Damiano Rizzi ha fondato l’associazione “Tiziana Vive” a seguito di un drammatico episodio di femminicidio, per ricordare Tiziana, una giovane mamma di 36 anni atrocemente uccisa dal marito in ambito domestico.

Una storia similare a quella di Cattolica:  Ivana Intilla, appena 27enne è stata brutalmente accoltellata dal marito Raffaele Ottaviani (che si è poi tolto la vita). Tutto questo davanti agli occhi dei figli, due gemellini, il cui futuro è ora appeso a un filo di lana. A chiederne l’affidamento sono i familiari di Ivana che hanno una sola ossessione: riavere i due gemellini di 4 anni nati dall’unione della ragazza con il suo assassino.  Due bambini la cui innocenza è stata infranta in quella villetta di via Cabrai che si è trasformata nel set di un film dell’orrore. «Siamo pronti ad andare fino in fondo – assicura Alessio Intilla, fratello di Ivana -. Vogliamo ottenere la custodia dei bambini. Per mia sorella loro erano la cosa più preziosa al mondo».

Ma cosa è meglio per i due bambini? Essere affidati dai familiari o essere adottati da un’altra famiglia il più lontano possibile da quei luoghi di tragedia? Abbiamo chiesto a Damiani Rizzi cosa ne pensa come Presidente dell’Associazione.

“Premesso che ogni tragedia famigliare deve essere analizzata nella sua specificità – dice -, di sicuro i bambini non possono pagare il prezzo più alto del crimine.  Per i bambini devono, quindi, essere immediatamente valutate le migliori condizioni di affidamento e poi adozione a una famiglia, se possibile parentale, evitando l’inserimento in case di accoglienza temporanea”.

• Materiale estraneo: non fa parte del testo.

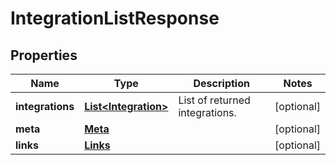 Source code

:

# IntegrationListResponse

## Properties

Name | Type | Description | Notes
------------ | ------------- | ------------- | -------------
**integrations** | [**List&lt;Integration&gt;**](Integration.md) | List of returned integrations. |  [optional]
**meta** | [**Meta**](Meta.md) |  |  [optional]
**links** | [**Links**](Links.md) |  |  [optional]



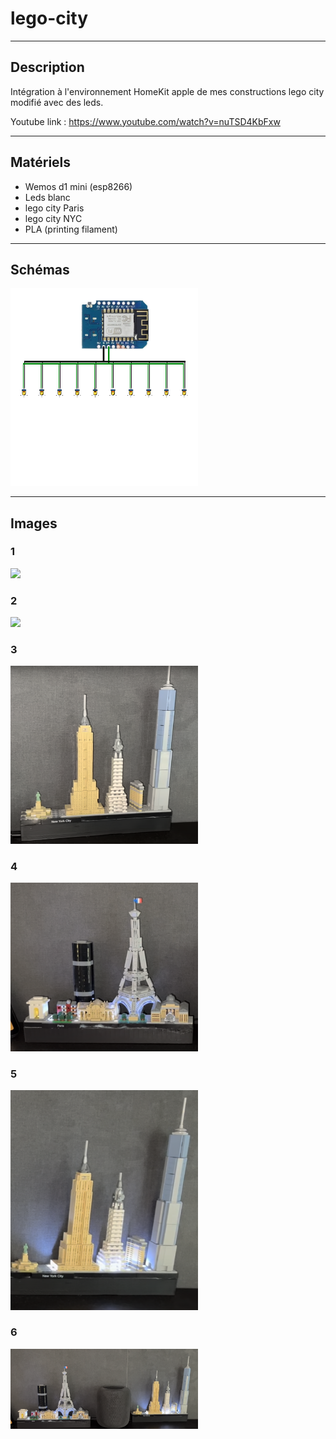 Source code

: # lego-city

-------------------------------------
## Description ##
  
  Intégration à l'environnement HomeKit apple de mes constructions lego city modifié avec des leds.

  
  Youtube link : https://www.youtube.com/watch?v=nuTSD4KbFxw

-------------------------------------
## Matériels ##

* Wemos d1 mini (esp8266)
* Leds blanc
* lego city Paris
* lego city NYC
* PLA (printing filament)

-------------------------------------
## Schémas ##

<img src="https://github.com/adamHassanBR/iot_projet/blob/main/_6_lego/images/_6_lego.png" style="width: 300px"/>

-------------------------------------
## Images ##

### 1 ###
<img src="https://github.com/adamHassanBR/iot_projet/blob/main/_6_lego/images/1.png" style="width: 300px"/>

### 2 ###
<img src="https://github.com/adamHassanBR/iot_projet/blob/main/_6_lego/images/2.png" style="width: 300px"/>

### 3 ###
<img src="https://github.com/adamHassanBR/iot_projet/blob/main/_6_lego/images/3.png" style="width: 300px"/>

### 4 ###
<img src="https://github.com/adamHassanBR/iot_projet/blob/main/_6_lego/images/4.png" style="width: 300px"/>

### 5 ###
<img src="https://github.com/adamHassanBR/iot_projet/blob/main/_6_lego/images/5.png" style="width: 300px"/>

### 6 ###
<img src="https://github.com/adamHassanBR/iot_projet/blob/main/_6_lego/images/6.png" style="width: 300px"/>



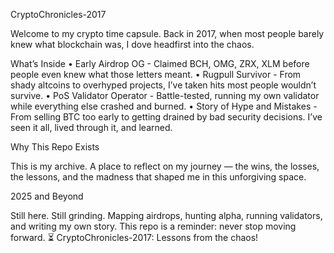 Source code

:CryptoChronicles-2017

Welcome to my crypto time capsule.
Back in 2017, when most people barely knew what blockchain was, I dove headfirst into the chaos.

What’s Inside
	•	Early Airdrop OG - Claimed BCH, OMG, ZRX, XLM before people even knew what those letters meant.
	•	Rugpull Survivor - From shady altcoins to overhyped projects, I’ve taken hits most people wouldn’t survive.
	•	PoS Validator Operator - Battle-tested, running my own validator while everything else crashed and burned.
	•	Story of Hype and Mistakes - From selling BTC too early to getting drained by bad security decisions.
I’ve seen it all, lived through it, and learned.

Why This Repo Exists

This is my archive. A place to reflect on my journey — the wins, the losses, the lessons, and the madness that shaped me in this unforgiving space.

2025 and Beyond

Still here. Still grinding. Mapping airdrops, hunting alpha, running validators, and writing my own story.
This repo is a reminder: never stop moving forward.
⏳ CryptoChronicles-2017: Lessons from the chaos!
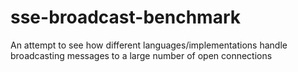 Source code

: sse-broadcast-benchmark
=======================

An attempt to see how different languages/implementations handle broadcasting messages to a large number of open connections
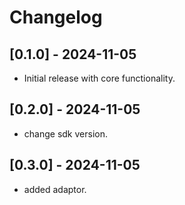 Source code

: # Changelog

## [0.1.0] - 2024-11-05
- Initial release with core functionality.
## [0.2.0] - 2024-11-05
- change sdk version.
## [0.3.0] - 2024-11-05
- added adaptor. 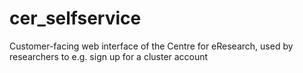 cer_selfservice
===============

Customer-facing web interface of the Centre for eResearch, used by researchers to e.g. sign up for a cluster account

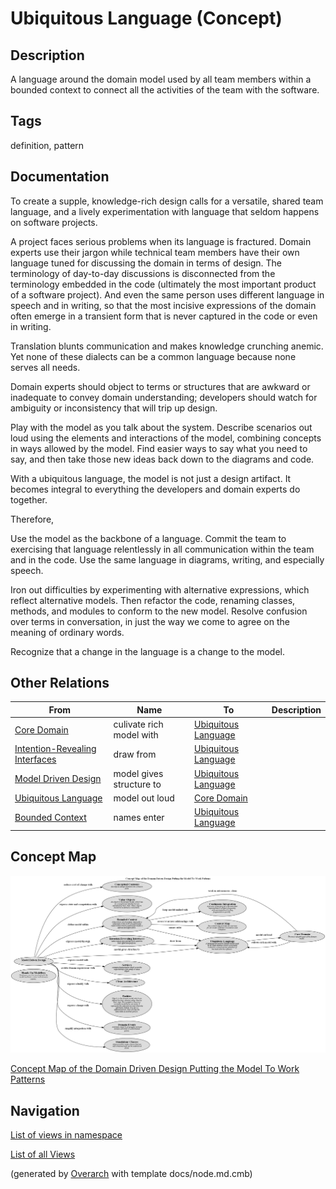 
# Ubiquitous Language (Concept)
## Description
A language around the domain model used by all team members within a
bounded context to connect all the activities of the team with the software.


## Tags
definition, pattern

## Documentation
To create a supple, knowledge-rich design calls for a versatile, shared team
language, and a lively experimentation with language that seldom happens on
software projects.

A project faces serious problems when its language is fractured. Domain experts
use their jargon while technical team members have their own language tuned for
discussing the domain in terms of design. The terminology of day-to-day
discussions is disconnected from the terminology embedded in the code
(ultimately the most important product of a software project). And even the
same person uses different language in speech and in writing, so that the most
incisive expressions of the domain often emerge in a transient form that is
never captured in the code or even in writing.

Translation blunts communication and makes knowledge crunching anemic. Yet none
of these dialects can be a common language because none serves all needs.

Domain experts should object to terms or structures that are awkward or
inadequate to convey domain understanding; developers should watch for
ambiguity or inconsistency that will trip up design.

Play with the model as you talk about the system. Describe scenarios out loud
using the elements and interactions of the model, combining concepts in ways
allowed by the model. Find easier ways to say what you need to say, and then
take those new ideas back down to the diagrams and code.

With a ubiquitous language, the model is not just a design artifact. It becomes
integral to everything the developers and domain experts do together.

Therefore,

Use the model as the backbone of a language. Commit the team to exercising that
language relentlessly in all communication within the team and in the code.
Use the same language in diagrams, writing, and especially speech.

Iron out difficulties by experimenting with alternative expressions, which
reflect alternative models. Then refactor the code, renaming classes, methods,
and modules to conform to the new model. Resolve confusion over terms in
conversation, in just the way we come to agree on the meaning of ordinary
words.

Recognize that a change in the language is a change to the model.
## Other Relations
| From | Name | To | Description |
|---|---|---|---|
| [Core Domain](../../../software-development/domain-driven-design/distillation/c-core-domain.md) | culivate rich model with | [Ubiquitous Language](../../../software-development/domain-driven-design/modelling/c-ubiquitous-language.md) |  |
| [Intention-Revealing Interfaces](../../../software-development/domain-driven-design/supple-design/intention-revealing-interfaces.md) | draw from | [Ubiquitous Language](../../../software-development/domain-driven-design/modelling/c-ubiquitous-language.md) |  |
| [Model Driven Design](../../../software-development/domain-driven-design/modelling/c-model-driven-design.md) | model gives structure to | [Ubiquitous Language](../../../software-development/domain-driven-design/modelling/c-ubiquitous-language.md) |  |
| [Ubiquitous Language](../../../software-development/domain-driven-design/modelling/c-ubiquitous-language.md) | model out loud | [Core Domain](../../../software-development/domain-driven-design/distillation/c-core-domain.md) |  |
| [Bounded Context](../../../software-development/domain-driven-design/modelling/c-bounded-context.md) | names enter | [Ubiquitous Language](../../../software-development/domain-driven-design/modelling/c-ubiquitous-language.md) |  |

## Concept Map
![Concept Map of the Domain Driven Design Putting the Model To Work Patterns](../../../software-development/domain-driven-design/modelling/concept-view.png)

[Concept Map of the Domain Driven Design Putting the Model To Work Patterns](../../../software-development/domain-driven-design/modelling/concept-view.md)


## Navigation
[List of views in namespace](./views-in-namespace.md)

[List of all Views](../../../views.md)


(generated by [Overarch](https://github.com/soulspace-org/overarch) with template docs/node.md.cmb)
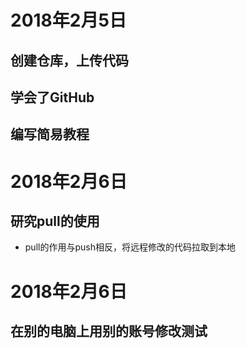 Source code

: # 2018年2月5日
## 创建仓库，上传代码
## 学会了GitHub
## 编写简易教程

# 2018年2月6日
## 研究pull的使用
 * pull的作用与push相反，将远程修改的代码拉取到本地

# 2018年2月6日
## 在别的电脑上用别的账号修改测试
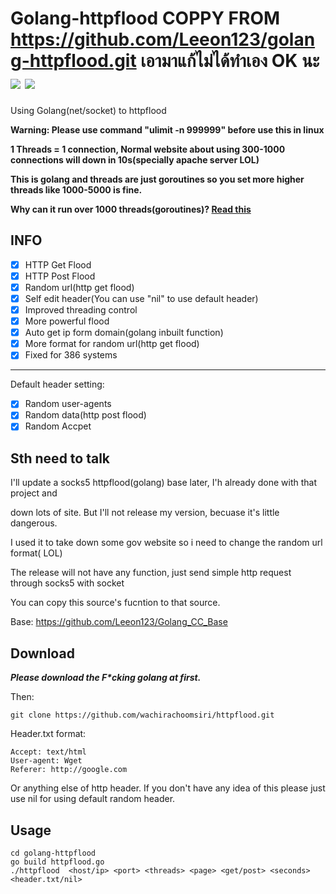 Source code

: # Golang-httpflood COPPY FROM https://github.com/Leeon123/golang-httpflood.git เอามาแก้ไม่ได้ทำเอง OK นะ ![](https://img.shields.io/badge/Version-1.7-brightgreen.svg) ![](https://img.shields.io/badge/license-MIT-blue.svg)
Using Golang(net/socket) to httpflood

**Warning: Please use command "ulimit -n 999999" before use this in linux**

**1 Threads =  1 connection, Normal website about using 300-1000 connections will down in 10s(specially apache server LOL)**
 
**This is golang and threads are just goroutines so you set more higher threads like 1000-5000 is fine.**

**Why can it run over 1000 threads(goroutines)? [Read this](http://tleyden.github.io/blog/2014/10/30/goroutines-vs-threads/)**

## INFO

 - [x] HTTP Get Flood
 - [x] HTTP Post Flood
 - [x] Random url(http get flood)
 - [x] Self edit header(You can use "nil" to use default header)
 - [x] Improved threading control
 - [x] More powerful flood
 - [x] Auto get ip form domain(golang inbuilt function)
 - [x] More format for random url(http get flood)
 - [x] Fixed for 386 systems
 -----------------------------------------------------
 Default header setting:
 - [x] Random user-agents
 - [x] Random data(http post flood) 
 - [x] Random Accpet

## Sth need to talk

I'll update a socks5 httpflood(golang) base later, I'h already done with that project and

down lots of site. But I'll not release my version,  becuase it's little dangerous.

I used it to take down some gov website so i need to change the random url format( LOL)

The release will not have any function, just send simple http request through socks5 with socket

You can copy this source's fucntion to that source.

Base: https://github.com/Leeon123/Golang_CC_Base

## Download
***Please download the F\*cking golang at first.***

Then:

    git clone https://github.com/wachirachoomsiri/httpflood.git

Header.txt format:

    Accept: text/html
    User-agent: Wget
    Referer: http://google.com

Or anything else of http header. If you don't have any idea of this please just use nil for using default random header.
## Usage

    cd golang-httpflood
    go build httpflood.go
    ./httpflood  <host/ip> <port> <threads> <page> <get/post> <seconds> <header.txt/nil>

“Diversi studi scientifici dimostrano, infatti – continua Rizzi – in maniera inequivocabile che un minore che ha subito traumi infantili se collocato all’interno di una famiglia in grado di inserirsi nel suo percorso di attaccamento identitario, riescono a loro volta a costruire una famiglia. Il segnale pragmatico che mostra chiaramente che la gestione del trauma non ha annientato l’idea e la rappresentazione mentale di vita famigliare”.

“ In casi in cui il percorso è purtroppo differente – precisa – , aumentano le probabilità di incorrere in patologie quali disturbo da stress post-traumatico cronico, suicidio, delinquenza, abuso di sostanze, depressione. Per i bambini orfani a causa di un femminicidio, si stima che siano 1.500 solo in Italia, però, questi dati purtroppo non sono ancora disponibili”.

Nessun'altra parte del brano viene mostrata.